Collected data
———
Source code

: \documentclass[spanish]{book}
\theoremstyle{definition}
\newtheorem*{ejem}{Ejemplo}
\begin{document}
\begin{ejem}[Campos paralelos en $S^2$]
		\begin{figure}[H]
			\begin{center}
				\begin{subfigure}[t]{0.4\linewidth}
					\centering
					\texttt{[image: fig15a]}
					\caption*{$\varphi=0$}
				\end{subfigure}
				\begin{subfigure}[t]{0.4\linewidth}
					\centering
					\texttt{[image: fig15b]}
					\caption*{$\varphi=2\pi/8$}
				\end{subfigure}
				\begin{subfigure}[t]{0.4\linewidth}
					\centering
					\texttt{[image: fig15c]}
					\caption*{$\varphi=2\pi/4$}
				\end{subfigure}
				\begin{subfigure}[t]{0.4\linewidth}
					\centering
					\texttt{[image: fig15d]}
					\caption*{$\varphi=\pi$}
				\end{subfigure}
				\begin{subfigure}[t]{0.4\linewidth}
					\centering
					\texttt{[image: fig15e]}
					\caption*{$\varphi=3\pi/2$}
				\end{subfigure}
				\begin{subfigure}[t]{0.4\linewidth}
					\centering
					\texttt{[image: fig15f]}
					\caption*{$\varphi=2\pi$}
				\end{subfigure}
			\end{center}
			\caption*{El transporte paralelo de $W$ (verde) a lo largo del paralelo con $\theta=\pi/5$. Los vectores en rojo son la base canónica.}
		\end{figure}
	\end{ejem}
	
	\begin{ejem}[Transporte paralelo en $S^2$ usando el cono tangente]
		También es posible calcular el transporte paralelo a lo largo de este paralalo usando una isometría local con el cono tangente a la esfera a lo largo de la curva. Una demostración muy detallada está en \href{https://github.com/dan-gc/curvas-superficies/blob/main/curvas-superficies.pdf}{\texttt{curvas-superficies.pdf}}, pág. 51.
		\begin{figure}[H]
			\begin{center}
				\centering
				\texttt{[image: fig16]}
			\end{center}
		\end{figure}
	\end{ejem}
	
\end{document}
———
What is expected — All of the data, start to finish: please output it exactly.

Solution below —
Source code

: \documentclass[spanish]{book}
\theoremstyle{definition}
\newtheorem*{ejem}{Ejemplo}
\begin{document}
\begin{ejem}[Campos paralelos en $S^2$]
		\begin{figure}[H]
			\begin{center}
				\begin{subfigure}[t]{0.4\linewidth}
					\centering
					\texttt{[image: fig15a]}
					\caption*{$\varphi=0$}
				\end{subfigure}
				\begin{subfigure}[t]{0.4\linewidth}
					\centering
					\texttt{[image: fig15b]}
					\caption*{$\varphi=2\pi/8$}
				\end{subfigure}
				\begin{subfigure}[t]{0.4\linewidth}
					\centering
					\texttt{[image: fig15c]}
					\caption*{$\varphi=2\pi/4$}
				\end{subfigure}
				\begin{subfigure}[t]{0.4\linewidth}
					\centering
					\texttt{[image: fig15d]}
					\caption*{$\varphi=\pi$}
				\end{subfigure}
				\begin{subfigure}[t]{0.4\linewidth}
					\centering
					\texttt{[image: fig15e]}
					\caption*{$\varphi=3\pi/2$}
				\end{subfigure}
				\begin{subfigure}[t]{0.4\linewidth}
					\centering
					\texttt{[image: fig15f]}
					\caption*{$\varphi=2\pi$}
				\end{subfigure}
			\end{center}
			\caption*{El transporte paralelo de $W$ (verde) a lo largo del paralelo con $\theta=\pi/5$. Los vectores en rojo son la base canónica.}
		\end{figure}
	\end{ejem}
	
	\begin{ejem}[Transporte paralelo en $S^2$ usando el cono tangente]
		También es posible calcular el transporte paralelo a lo largo de este paralalo usando una isometría local con el cono tangente a la esfera a lo largo de la curva. Una demostración muy detallada está en \href{https://github.com/dan-gc/curvas-superficies/blob/main/curvas-superficies.pdf}{\texttt{curvas-superficies.pdf}}, pág. 51.
		\begin{figure}[H]
			\begin{center}
				\centering
				\texttt{[image: fig16]}
			\end{center}
		\end{figure}
	\end{ejem}
	
\end{document}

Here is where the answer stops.